Repeat the data exactly as given below, dropping every picture.
[Start of section]
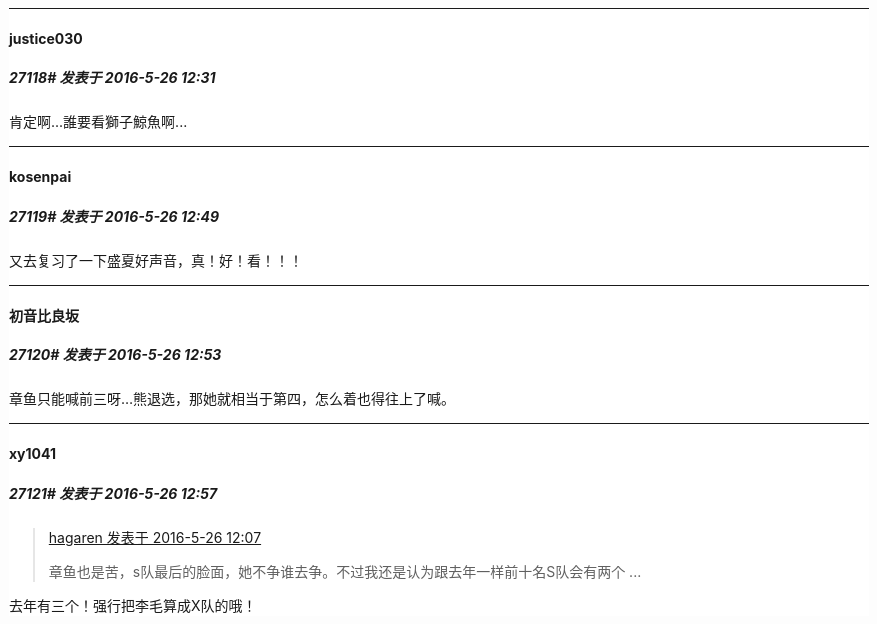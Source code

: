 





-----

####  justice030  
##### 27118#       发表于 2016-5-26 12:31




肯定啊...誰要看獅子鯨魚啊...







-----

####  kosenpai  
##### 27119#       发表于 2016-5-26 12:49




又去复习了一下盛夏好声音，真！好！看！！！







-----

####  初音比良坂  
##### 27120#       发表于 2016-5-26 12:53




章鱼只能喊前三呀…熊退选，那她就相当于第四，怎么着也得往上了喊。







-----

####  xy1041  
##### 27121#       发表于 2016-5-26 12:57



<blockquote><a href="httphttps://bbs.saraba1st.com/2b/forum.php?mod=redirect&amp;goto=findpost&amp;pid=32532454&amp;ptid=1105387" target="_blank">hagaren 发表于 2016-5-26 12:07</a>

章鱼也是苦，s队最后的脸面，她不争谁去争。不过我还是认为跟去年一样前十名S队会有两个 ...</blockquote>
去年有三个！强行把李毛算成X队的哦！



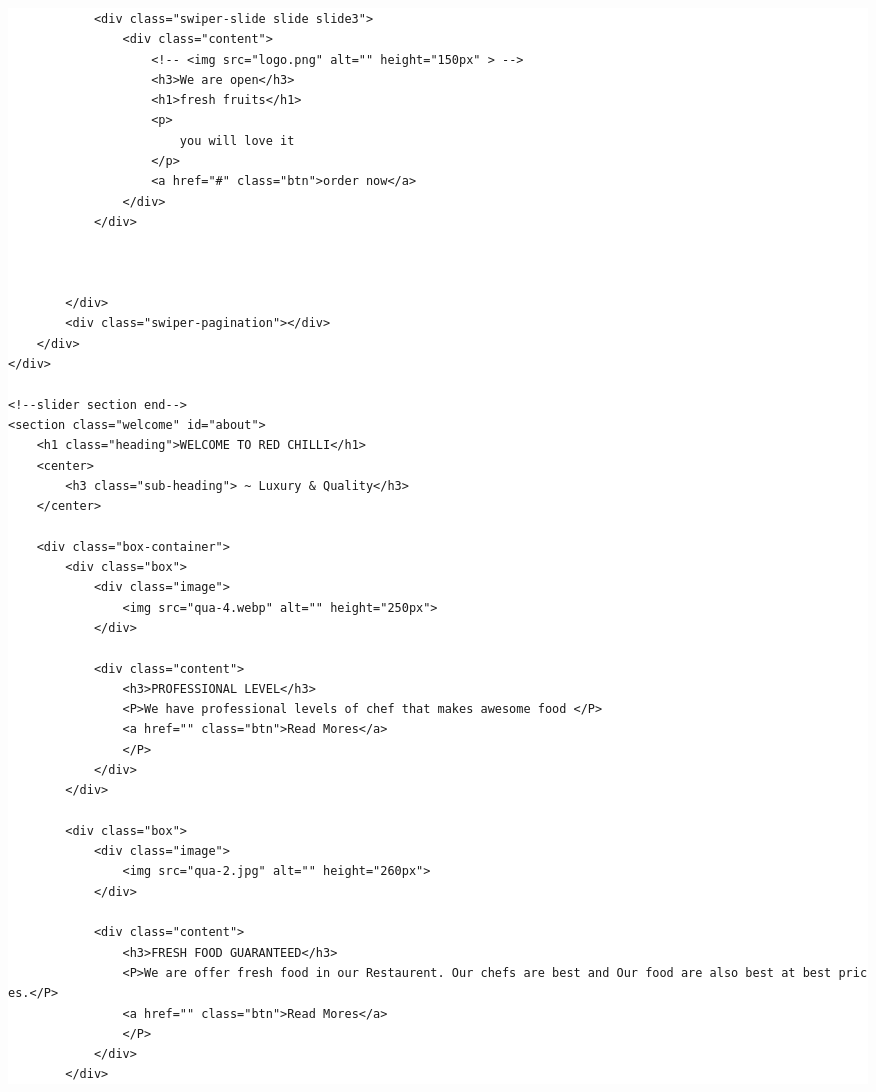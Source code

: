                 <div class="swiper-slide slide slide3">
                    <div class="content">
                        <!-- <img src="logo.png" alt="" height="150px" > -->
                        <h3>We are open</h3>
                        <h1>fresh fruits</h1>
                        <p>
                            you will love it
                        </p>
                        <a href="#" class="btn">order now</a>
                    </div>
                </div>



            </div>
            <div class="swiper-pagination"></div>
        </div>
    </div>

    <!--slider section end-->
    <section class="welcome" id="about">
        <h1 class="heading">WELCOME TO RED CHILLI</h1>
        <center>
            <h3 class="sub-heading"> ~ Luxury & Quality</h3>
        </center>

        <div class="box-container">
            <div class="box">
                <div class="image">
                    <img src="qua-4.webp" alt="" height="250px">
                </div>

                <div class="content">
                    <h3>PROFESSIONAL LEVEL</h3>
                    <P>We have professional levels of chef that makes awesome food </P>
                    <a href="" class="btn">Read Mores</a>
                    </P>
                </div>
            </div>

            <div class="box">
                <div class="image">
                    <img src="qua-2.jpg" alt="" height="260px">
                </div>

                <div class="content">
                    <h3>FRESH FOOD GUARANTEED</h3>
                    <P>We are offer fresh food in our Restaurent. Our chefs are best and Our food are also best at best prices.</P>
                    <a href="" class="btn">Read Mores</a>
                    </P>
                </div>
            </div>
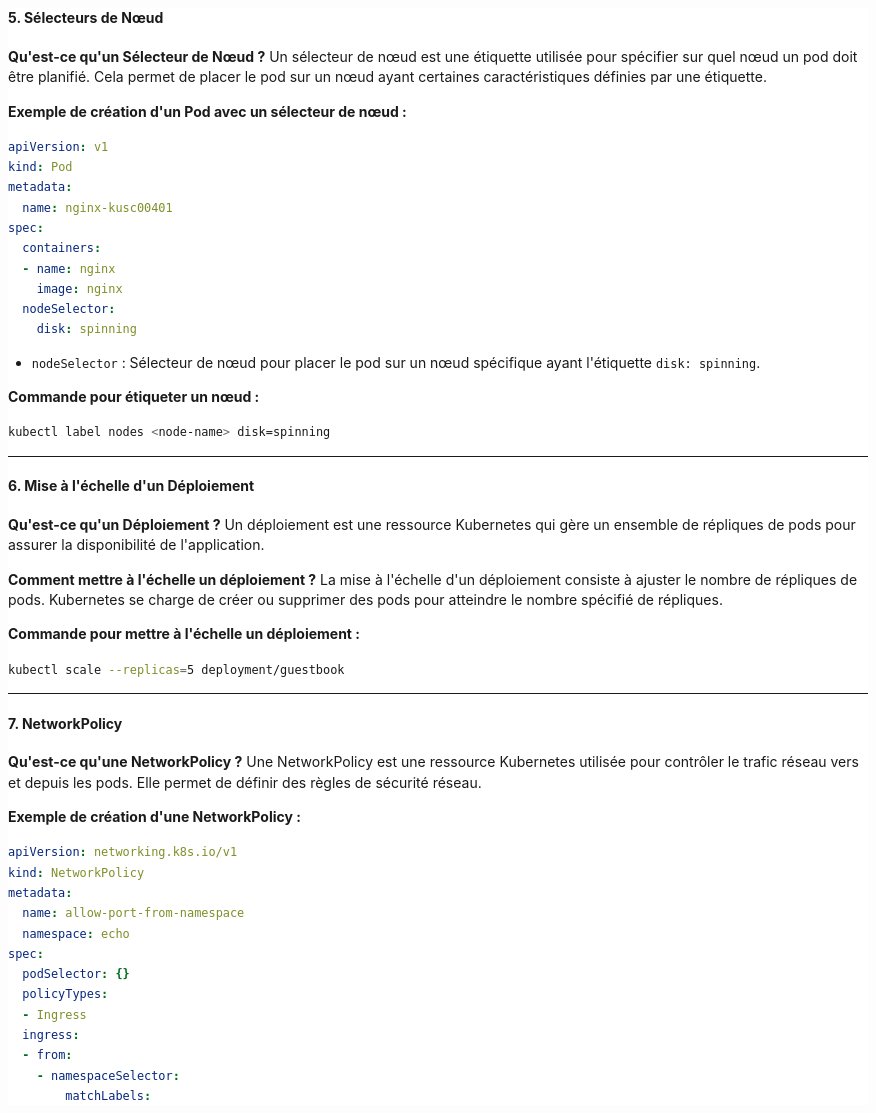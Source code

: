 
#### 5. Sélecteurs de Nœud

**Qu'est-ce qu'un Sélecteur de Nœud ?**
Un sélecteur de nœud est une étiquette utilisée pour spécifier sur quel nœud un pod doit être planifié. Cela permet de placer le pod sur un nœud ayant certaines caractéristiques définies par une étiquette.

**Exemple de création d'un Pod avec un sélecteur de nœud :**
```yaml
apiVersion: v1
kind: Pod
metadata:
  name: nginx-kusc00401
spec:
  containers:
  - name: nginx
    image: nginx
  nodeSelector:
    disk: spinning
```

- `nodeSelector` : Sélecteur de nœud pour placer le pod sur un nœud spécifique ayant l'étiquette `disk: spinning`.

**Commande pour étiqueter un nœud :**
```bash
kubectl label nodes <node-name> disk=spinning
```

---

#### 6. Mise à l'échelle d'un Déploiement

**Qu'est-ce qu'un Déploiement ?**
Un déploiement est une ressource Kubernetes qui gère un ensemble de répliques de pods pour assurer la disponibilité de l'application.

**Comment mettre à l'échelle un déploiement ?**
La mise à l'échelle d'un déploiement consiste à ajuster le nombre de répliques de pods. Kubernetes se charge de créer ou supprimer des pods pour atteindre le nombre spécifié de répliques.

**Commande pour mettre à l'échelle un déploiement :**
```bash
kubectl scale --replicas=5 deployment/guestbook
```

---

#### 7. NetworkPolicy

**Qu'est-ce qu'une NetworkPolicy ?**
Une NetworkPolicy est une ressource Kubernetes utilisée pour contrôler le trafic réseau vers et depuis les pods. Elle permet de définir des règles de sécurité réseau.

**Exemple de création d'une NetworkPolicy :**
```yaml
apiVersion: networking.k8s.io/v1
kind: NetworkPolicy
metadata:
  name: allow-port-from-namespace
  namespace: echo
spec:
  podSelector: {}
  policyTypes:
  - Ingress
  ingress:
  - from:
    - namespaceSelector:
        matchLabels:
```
[End of section]
• Exercise result
Source code

: 





-----

####  justice030  
##### 27118#       发表于 2016-5-26 12:31




肯定啊...誰要看獅子鯨魚啊...







-----

####  kosenpai  
##### 27119#       发表于 2016-5-26 12:49




又去复习了一下盛夏好声音，真！好！看！！！







-----

####  初音比良坂  
##### 27120#       发表于 2016-5-26 12:53




章鱼只能喊前三呀…熊退选，那她就相当于第四，怎么着也得往上了喊。







-----

####  xy1041  
##### 27121#       发表于 2016-5-26 12:57



<blockquote><a href="httphttps://bbs.saraba1st.com/2b/forum.php?mod=redirect&amp;goto=findpost&amp;pid=32532454&amp;ptid=1105387" target="_blank">hagaren 发表于 2016-5-26 12:07</a>

章鱼也是苦，s队最后的脸面，她不争谁去争。不过我还是认为跟去年一样前十名S队会有两个 ...</blockquote>
去年有三个！强行把李毛算成X队的哦！



Source code

:                 <div class="swiper-slide slide slide3">
                    <div class="content">
                        <!-- <img src="logo.png" alt="" height="150px" > -->
                        <h3>We are open</h3>
                        <h1>fresh fruits</h1>
                        <p>
                            you will love it
                        </p>
                        <a href="#" class="btn">order now</a>
                    </div>
                </div>



            </div>
            <div class="swiper-pagination"></div>
        </div>
    </div>

    <!--slider section end-->
    <section class="welcome" id="about">
        <h1 class="heading">WELCOME TO RED CHILLI</h1>
        <center>
            <h3 class="sub-heading"> ~ Luxury & Quality</h3>
        </center>

        <div class="box-container">
            <div class="box">
                <div class="image">
                    <img src="qua-4.webp" alt="" height="250px">
                </div>

                <div class="content">
                    <h3>PROFESSIONAL LEVEL</h3>
                    <P>We have professional levels of chef that makes awesome food </P>
                    <a href="" class="btn">Read Mores</a>
                    </P>
                </div>
            </div>

            <div class="box">
                <div class="image">
                    <img src="qua-2.jpg" alt="" height="260px">
                </div>

                <div class="content">
                    <h3>FRESH FOOD GUARANTEED</h3>
                    <P>We are offer fresh food in our Restaurent. Our chefs are best and Our food are also best at best prices.</P>
                    <a href="" class="btn">Read Mores</a>
                    </P>
                </div>
            </div>
Source code

: 
#### 5. Sélecteurs de Nœud

**Qu'est-ce qu'un Sélecteur de Nœud ?**
Un sélecteur de nœud est une étiquette utilisée pour spécifier sur quel nœud un pod doit être planifié. Cela permet de placer le pod sur un nœud ayant certaines caractéristiques définies par une étiquette.

**Exemple de création d'un Pod avec un sélecteur de nœud :**
```yaml
apiVersion: v1
kind: Pod
metadata:
  name: nginx-kusc00401
spec:
  containers:
  - name: nginx
    image: nginx
  nodeSelector:
    disk: spinning
```

- `nodeSelector` : Sélecteur de nœud pour placer le pod sur un nœud spécifique ayant l'étiquette `disk: spinning`.

**Commande pour étiqueter un nœud :**
```bash
kubectl label nodes <node-name> disk=spinning
```

---

#### 6. Mise à l'échelle d'un Déploiement

**Qu'est-ce qu'un Déploiement ?**
Un déploiement est une ressource Kubernetes qui gère un ensemble de répliques de pods pour assurer la disponibilité de l'application.

**Comment mettre à l'échelle un déploiement ?**
La mise à l'échelle d'un déploiement consiste à ajuster le nombre de répliques de pods. Kubernetes se charge de créer ou supprimer des pods pour atteindre le nombre spécifié de répliques.

**Commande pour mettre à l'échelle un déploiement :**
```bash
kubectl scale --replicas=5 deployment/guestbook
```

---

#### 7. NetworkPolicy

**Qu'est-ce qu'une NetworkPolicy ?**
Une NetworkPolicy est une ressource Kubernetes utilisée pour contrôler le trafic réseau vers et depuis les pods. Elle permet de définir des règles de sécurité réseau.

**Exemple de création d'une NetworkPolicy :**
```yaml
apiVersion: networking.k8s.io/v1
kind: NetworkPolicy
metadata:
  name: allow-port-from-namespace
  namespace: echo
spec:
  podSelector: {}
  policyTypes:
  - Ingress
  ingress:
  - from:
    - namespaceSelector:
        matchLabels:
```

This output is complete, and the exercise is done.